着陆垫型LSR 不仅如此，研究团队还展示了新型LSR可以在无病毒载体递送的情况下，直接整合质粒或扩增子文库到基因组上，显示了它们在改进功能基因组学应用研究中的强大潜力。此外，研究团队还指出， 这些LSRs可以用于CAR-T细胞的生产，与目前使用慢病毒介导的转基因递送相比，LSRs可以将目标基因整合到特定位点，极大地避免了慢病毒介导转基因递送的随机性。

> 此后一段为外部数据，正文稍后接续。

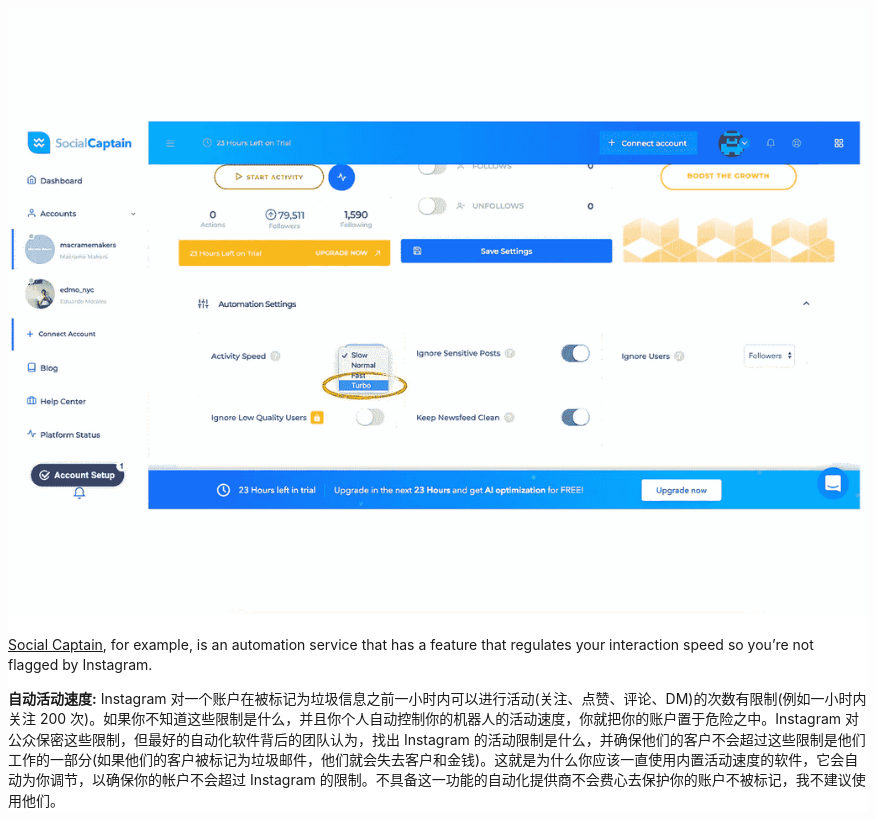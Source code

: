![](img/43b6d0deed8e80d54f1089cbcbbc6927.png)

[Social Captain](https://socialcaptain.com/?ref=eduardomorales2v), for example, is an automation service that has a feature that regulates your interaction speed so you’re not flagged by Instagram.

**自动活动速度:** Instagram 对一个账户在被标记为垃圾信息之前一小时内可以进行活动(关注、点赞、评论、DM)的次数有限制(例如一小时内关注 200 次)。如果你不知道这些限制是什么，并且你个人自动控制你的机器人的活动速度，你就把你的账户置于危险之中。Instagram 对公众保密这些限制，但最好的自动化软件背后的团队认为，找出 Instagram 的活动限制是什么，并确保他们的客户不会超过这些限制是他们工作的一部分(如果他们的客户被标记为垃圾邮件，他们就会失去客户和金钱)。这就是为什么你应该一直使用内置活动速度的软件，它会自动为你调节，以确保你的帐户不会超过 Instagram 的限制。不具备这一功能的自动化提供商不会费心去保护你的账户不被标记，我不建议使用他们。
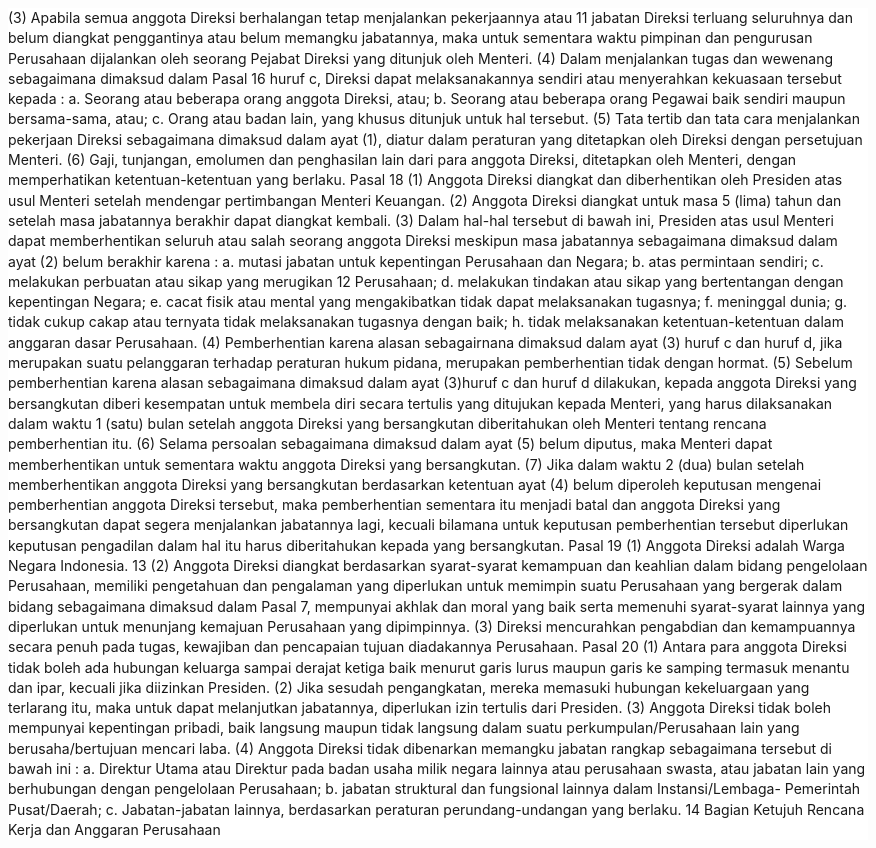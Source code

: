 (3) Apabila semua anggota Direksi berhalangan tetap menjalankan pekerjaannya atau 11 jabatan Direksi terluang seluruhnya dan belum diangkat penggantinya atau belum memangku jabatannya, maka untuk sementara waktu pimpinan dan pengurusan Perusahaan dijalankan oleh seorang Pejabat Direksi yang ditunjuk oleh Menteri.
(4) Dalam menjalankan tugas dan wewenang sebagaimana dimaksud dalam Pasal 16 huruf c, Direksi dapat melaksanakannya sendiri atau menyerahkan kekuasaan tersebut kepada :
a. Seorang atau beberapa orang anggota Direksi, atau;
b. Seorang atau beberapa orang Pegawai baik sendiri maupun bersama-sama, atau;
c. Orang atau badan lain, yang khusus ditunjuk untuk hal tersebut.
(5) Tata tertib dan tata cara menjalankan pekerjaan Direksi sebagaimana dimaksud dalam ayat (1), diatur dalam peraturan yang ditetapkan oleh Direksi dengan persetujuan Menteri.
(6) Gaji, tunjangan, emolumen dan penghasilan lain dari para anggota Direksi, ditetapkan oleh Menteri, dengan memperhatikan ketentuan-ketentuan yang berlaku.
Pasal 18
(1) Anggota Direksi diangkat dan diberhentikan oleh Presiden atas usul Menteri setelah mendengar pertimbangan Menteri Keuangan.
(2) Anggota Direksi diangkat untuk masa 5 (lima) tahun dan setelah masa jabatannya berakhir dapat diangkat kembali.
(3) Dalam hal-hal tersebut di bawah ini, Presiden atas usul Menteri dapat memberhentikan seluruh atau salah seorang anggota Direksi meskipun masa jabatannya sebagaimana dimaksud dalam ayat (2) belum berakhir karena :
a. mutasi jabatan untuk kepentingan Perusahaan dan Negara;
b. atas permintaan sendiri;
c. melakukan perbuatan atau sikap yang merugikan 12 Perusahaan;
d. melakukan tindakan atau sikap yang bertentangan dengan kepentingan Negara;
e. cacat fisik atau mental yang mengakibatkan tidak dapat melaksanakan tugasnya;
f. meninggal dunia;
g. tidak cukup cakap atau ternyata tidak melaksanakan tugasnya dengan baik;
h. tidak melaksanakan ketentuan-ketentuan dalam anggaran dasar Perusahaan.
(4) Pemberhentian karena alasan sebagairnana dimaksud dalam ayat (3) huruf c dan huruf d, jika merupakan suatu pelanggaran terhadap peraturan hukum pidana, merupakan pemberhentian tidak dengan hormat.
(5) Sebelum pemberhentian karena alasan sebagaimana dimaksud dalam ayat (3)huruf c dan huruf d dilakukan, kepada anggota Direksi yang bersangkutan diberi kesempatan untuk membela diri secara tertulis yang ditujukan kepada Menteri, yang harus dilaksanakan dalam waktu 1 (satu) bulan setelah anggota Direksi yang bersangkutan diberitahukan oleh Menteri tentang rencana pemberhentian itu.
(6) Selama persoalan sebagaimana dimaksud dalam ayat (5) belum diputus, maka Menteri dapat memberhentikan untuk sementara waktu anggota Direksi yang bersangkutan.
(7) Jika dalam waktu 2 (dua) bulan setelah memberhentikan anggota Direksi yang bersangkutan berdasarkan ketentuan ayat (4) belum diperoleh keputusan mengenai pemberhentian anggota Direksi tersebut, maka pemberhentian sementara itu menjadi batal dan anggota Direksi yang bersangkutan dapat segera menjalankan jabatannya lagi, kecuali bilamana untuk keputusan pemberhentian tersebut diperlukan keputusan pengadilan dalam hal itu harus diberitahukan kepada yang bersangkutan.
Pasal 19
(1) Anggota Direksi adalah Warga Negara Indonesia. 13 (2) Anggota Direksi diangkat berdasarkan syarat-syarat kemampuan dan keahlian dalam bidang pengelolaan Perusahaan, memiliki pengetahuan dan pengalaman yang diperlukan untuk memimpin suatu Perusahaan yang bergerak dalam bidang sebagaimana dimaksud dalam Pasal 7, mempunyai akhlak dan moral yang baik serta memenuhi syarat-syarat lainnya yang diperlukan untuk menunjang kemajuan Perusahaan yang dipimpinnya.
(3) Direksi mencurahkan pengabdian dan kemampuannya secara penuh pada tugas, kewajiban dan pencapaian tujuan diadakannya Perusahaan.
Pasal 20
(1) Antara para anggota Direksi tidak boleh ada hubungan keluarga sampai derajat ketiga baik menurut garis lurus maupun garis ke samping termasuk menantu dan ipar, kecuali jika diizinkan Presiden.
(2) Jika sesudah pengangkatan, mereka memasuki hubungan kekeluargaan yang terlarang itu, maka untuk dapat melanjutkan jabatannya, diperlukan izin tertulis dari Presiden.
(3) Anggota Direksi tidak boleh mempunyai kepentingan pribadi, baik langsung maupun tidak langsung dalam suatu perkumpulan/Perusahaan lain yang berusaha/bertujuan mencari laba.
(4) Anggota Direksi tidak dibenarkan memangku jabatan rangkap sebagaimana tersebut di bawah ini :
a. Direktur Utama atau Direktur pada badan usaha milik negara lainnya atau perusahaan swasta, atau jabatan lain yang berhubungan dengan pengelolaan Perusahaan;
b. jabatan struktural dan fungsional lainnya dalam Instansi/Lembaga- Pemerintah Pusat/Daerah;
c. Jabatan-jabatan lainnya, berdasarkan peraturan perundang-undangan yang berlaku. 14
Bagian Ketujuh Rencana Kerja dan Anggaran Perusahaan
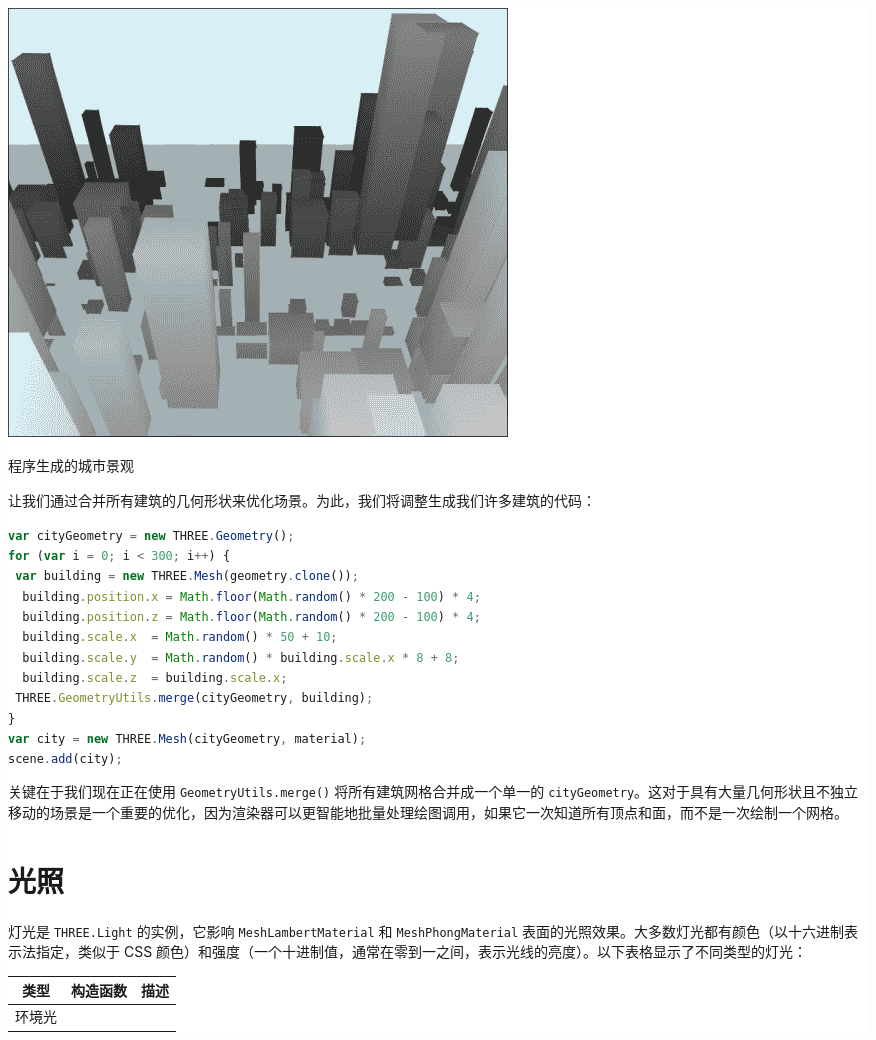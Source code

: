 ![城市场景](img/8539_02_18.jpg)

程序生成的城市景观

让我们通过合并所有建筑的几何形状来优化场景。为此，我们将调整生成我们许多建筑的代码：

```js
var cityGeometry = new THREE.Geometry();
for (var i = 0; i < 300; i++) {
 var building = new THREE.Mesh(geometry.clone());
  building.position.x = Math.floor(Math.random() * 200 - 100) * 4;
  building.position.z = Math.floor(Math.random() * 200 - 100) * 4;
  building.scale.x  = Math.random() * 50 + 10;
  building.scale.y  = Math.random() * building.scale.x * 8 + 8;
  building.scale.z  = building.scale.x;
 THREE.GeometryUtils.merge(cityGeometry, building);
}
var city = new THREE.Mesh(cityGeometry, material);
scene.add(city);

```

关键在于我们现在正在使用 `GeometryUtils.merge()` 将所有建筑网格合并成一个单一的 `cityGeometry`。这对于具有大量几何形状且不独立移动的场景是一个重要的优化，因为渲染器可以更智能地批量处理绘图调用，如果它一次知道所有顶点和面，而不是一次绘制一个网格。

# 光照

灯光是 `THREE.Light` 的实例，它影响 `MeshLambertMaterial` 和 `MeshPhongMaterial` 表面的光照效果。大多数灯光都有颜色（以十六进制表示法指定，类似于 CSS 颜色）和强度（一个十进制值，通常在零到一之间，表示光线的亮度）。以下表格显示了不同类型的灯光：

| 类型 | 构造函数 | 描述 |
| --- | --- | --- |
| 环境光 |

特异性人类基因组靶向重组酶的发现 总而言之，这项研究通过算法检索到数千种新型LSR，并对其中60多种LSR进行了功能验证。表明这些新型LSR具有更高的重组效率，且大可以插入超过7kb的DNA大片段，为基因编辑的工具箱又增添了一种新工具，为人类遗传病治疗开辟了新道路。